Designation for historic sites in Boston, Massachusetts

A Boston Landmark is a designation by the Boston Landmarks Commission for historic buildings and sites throughout the city of Boston based on the grounds that it has historical, social, cultural, architectural or aesthetic significance to the city, Massachusetts, New England, or the United States. While National Landmark or National Register status can provide tax incentives for the owner of an income-producing property, local landmark status provides more control over modifications to a designated historic structure or place.

==Criteria==
For a group to start a designation procedure, they first meet with Boston Landmarks Commission staff to discuss the petition process. Once a complete petition is submitted, a preliminary hearing is scheduled to determine if the Commission will accept the petition for further study. If the Commission accepts the petition, the building or site is added to the pending Landmarks list. Preparation of a study report on the proposed Landmark is the next step. A public hearing process follows to present the draft study report. A 2/3 majority vote of the Commission is necessary for a property to be designated as a Boston Landmark. The decision must then be confirmed by the Mayor of Boston and by the Boston City Council. The Boston Landmarks Commission determines if a property is eligible for landmark status based on whether it
1. Is a site that represents some important aspect of cultural, political, economic, military, or social history
2. Is a site that has a significant association with an outstanding historic person
3. Is a notable work of an influential architect, landscape architect, designer, or builder
4. Represents elements of design with distinctive characteristics of a period, style or method of construction or development.
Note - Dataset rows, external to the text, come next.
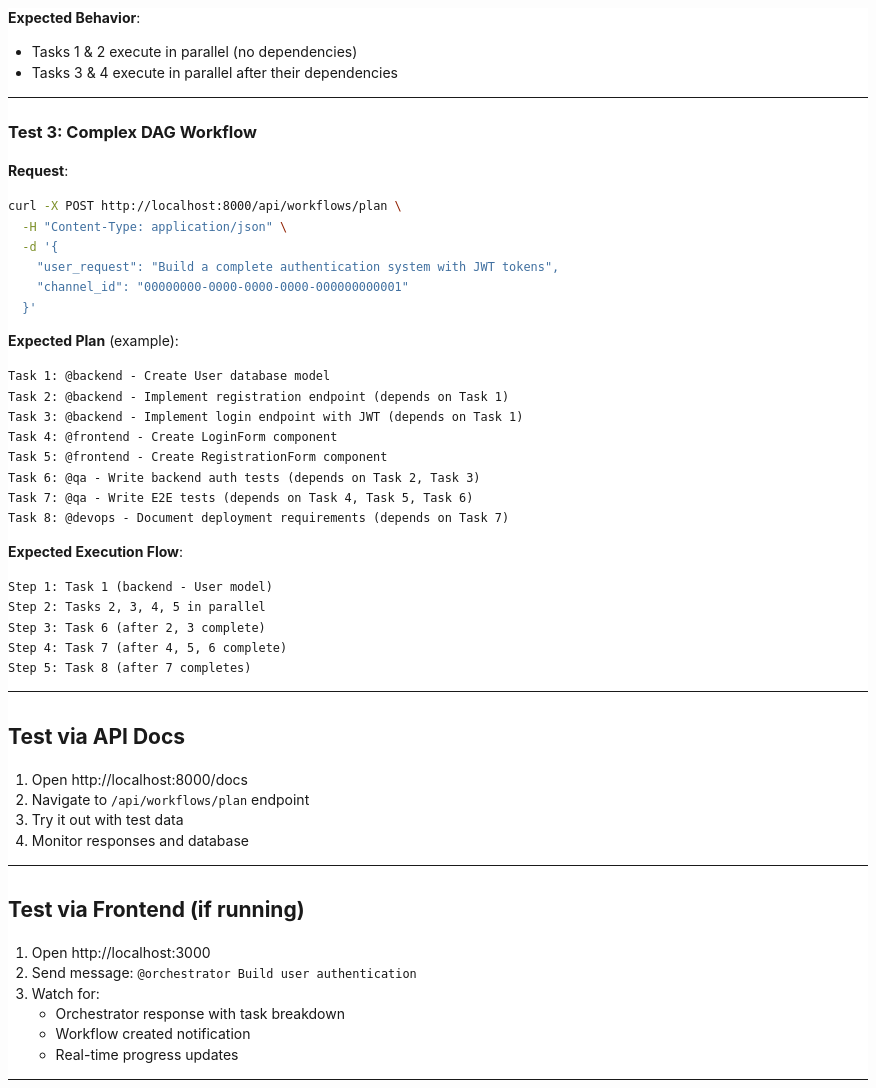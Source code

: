 **Expected Behavior**:
- Tasks 1 & 2 execute in parallel (no dependencies)
- Tasks 3 & 4 execute in parallel after their dependencies

---

### Test 3: Complex DAG Workflow

**Request**:
```bash
curl -X POST http://localhost:8000/api/workflows/plan \
  -H "Content-Type: application/json" \
  -d '{
    "user_request": "Build a complete authentication system with JWT tokens",
    "channel_id": "00000000-0000-0000-0000-000000000001"
  }'
```

**Expected Plan** (example):
```
Task 1: @backend - Create User database model
Task 2: @backend - Implement registration endpoint (depends on Task 1)
Task 3: @backend - Implement login endpoint with JWT (depends on Task 1)
Task 4: @frontend - Create LoginForm component
Task 5: @frontend - Create RegistrationForm component
Task 6: @qa - Write backend auth tests (depends on Task 2, Task 3)
Task 7: @qa - Write E2E tests (depends on Task 4, Task 5, Task 6)
Task 8: @devops - Document deployment requirements (depends on Task 7)
```

**Expected Execution Flow**:
```
Step 1: Task 1 (backend - User model)
Step 2: Tasks 2, 3, 4, 5 in parallel
Step 3: Task 6 (after 2, 3 complete)
Step 4: Task 7 (after 4, 5, 6 complete)
Step 5: Task 8 (after 7 completes)
```

---

## Test via API Docs

1. Open http://localhost:8000/docs
2. Navigate to `/api/workflows/plan` endpoint
3. Try it out with test data
4. Monitor responses and database

---

## Test via Frontend (if running)

1. Open http://localhost:3000
2. Send message: `@orchestrator Build user authentication`
3. Watch for:
   - Orchestrator response with task breakdown
   - Workflow created notification
   - Real-time progress updates

---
Once designated, any proposed alterations must be reviewed and approved by the Boston Landmarks Commission.

== Recent designations ==
In 2016, a commissioner submitted a petition to the Boston Landmarks Commission to designate the Citgo sign above Kenmore Square, when its support building at 660 Beacon Street was in the process of being sold by Boston University. The petition was accepted and the sign is a pending Landmark, with research for the study report underway. Twelve landmarks were added in 2024.

A number of sites have remained pending since the 1980s.

==Demolished Boston Landmarks==
The 1840 Roswell Gleason house in Dorchester was granted landmark status in 1977. It was destroyed by fire in 1982.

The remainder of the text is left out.